Exploring, developing and evaluating in-car HMI to support appropriate use of automated cars
Due to the COVID-19 crisis measures the PhD defence of Anika Boelhouwer will take place online.
The PhD defence can be followed by a live stream.
Anika Boelhouwer is a PhD student in the research group Transport Engineering and Management (TEM). Her supervisors are prof.dr. M.H. Martens and prof.dr.ir. M.C. van der Voort from the Faculty of Engineering Technology.
Commercial cars are increasingly equipped with automated functions to increase traffic safety and driver comfort. However, in order for these benefits to actually arise, it is crucial that the automation is used appropriately. This means that the automation should only be used in traffic situations and conditions that it was designed for (i.e. its Operational Design Domain or ODD). If the automation is used outside its ODD, traffic safety can be jeopardized. Alternatively, if it is not used within its ODD, potential benefits of the automation are lost. To be able to use the automation appropriately however, drivers need to have an accurate understanding of its functions, operation, capabilities and limitations.
This research first explores how drivers are currently supported in understanding and appropriately using automated car functions. This is achieved through nation-wide surveys among car buyers and car sellers, and a review of the HMI (Human Machine Interface) in car currently available partially automated cars. Based on these results, an adaptive Digital In-Car Tutor is proposed to support driver’s understanding and appropriate use of car automation. An observation study among driving instructors is conducted to gain inspiration for such a Digital In-Car Tutor and investigate tutoring strategies in a real-world and driving related context. Finally, the results of all studies are used to design and evaluate an adaptive Digital In-car Tutor prototype.
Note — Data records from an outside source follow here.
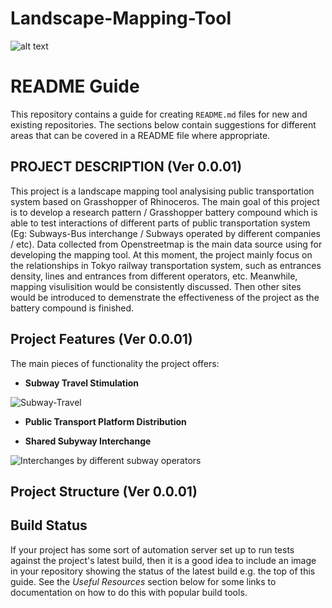 # Landscape-Mapping-Tool
![alt text](img/and-digital.png?v=3&s=200 "AND Digital")

# README Guide

This repository contains a guide for creating `README.md` files for new and existing repositories. The sections below contain suggestions for different areas that can be covered in a README file where appropriate.

## PROJECT DESCRIPTION (Ver 0.0.01)
This project is a landscape mapping tool analysising public transportation system based on Grasshopper of Rhinoceros. The main goal of this project is to develop a research pattern / Grasshopper battery compound which is able to test interactions of different parts of public transportation system (Eg: Subways-Bus interchange / Subways operated by different companies / etc). Data collected from Openstreetmap is the main data source using for developing the mapping tool. At this moment, the project mainly focus on the relationships in Tokyo railway transportation system, such as entrances density, lines and entrances from different operators, etc.  Meanwhile, mapping visulisition would be consistently discussed. Then other sites would be introduced to demenstrate the effectiveness of the project as the battery compound is finished.

## Project Features (Ver 0.0.01)
The main pieces of functionality the project offers:
* **Subway Travel Stimulation**

![Subway-Travel](https://user-images.githubusercontent.com/88956151/130328702-35406fa8-3afc-483c-839d-8f5dd5fc362f.gif)

* **Public Transport Platform Distribution**



* **Shared Subyway Interchange**


![Interchanges by different subway operators](https://user-images.githubusercontent.com/88956151/130328736-ab550d85-8ead-4bd6-a183-2602ccde9747.jpg)

## Project Structure (Ver 0.0.01)




## Build Status
If your project has some sort of automation server set up to run tests against the project's latest build, then it is a good idea to include an image in your repository showing the status of the latest build e.g. the top of this guide. See the *Useful Resources* section below for some links to documentation on how to do this with popular build tools.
In conclusion, this thesis reveals that drivers are currently insufficiently supported in understanding and appropriately using partially automated cars. It is crucial that immediate and thorough measures are taken to avoid a negative impact on both traffic safety and the adoption of car automation. Our research further shows that a Digital In-car Tutor that is adaptive to the (complexity of the) driving situation positively affects appropriate automation use. While additional research is necessary with regards to the practical implementation, this research provides a solid base for the improvement of in-car driver support aimed at helping drivers to understand and appropriately use their car’s automation.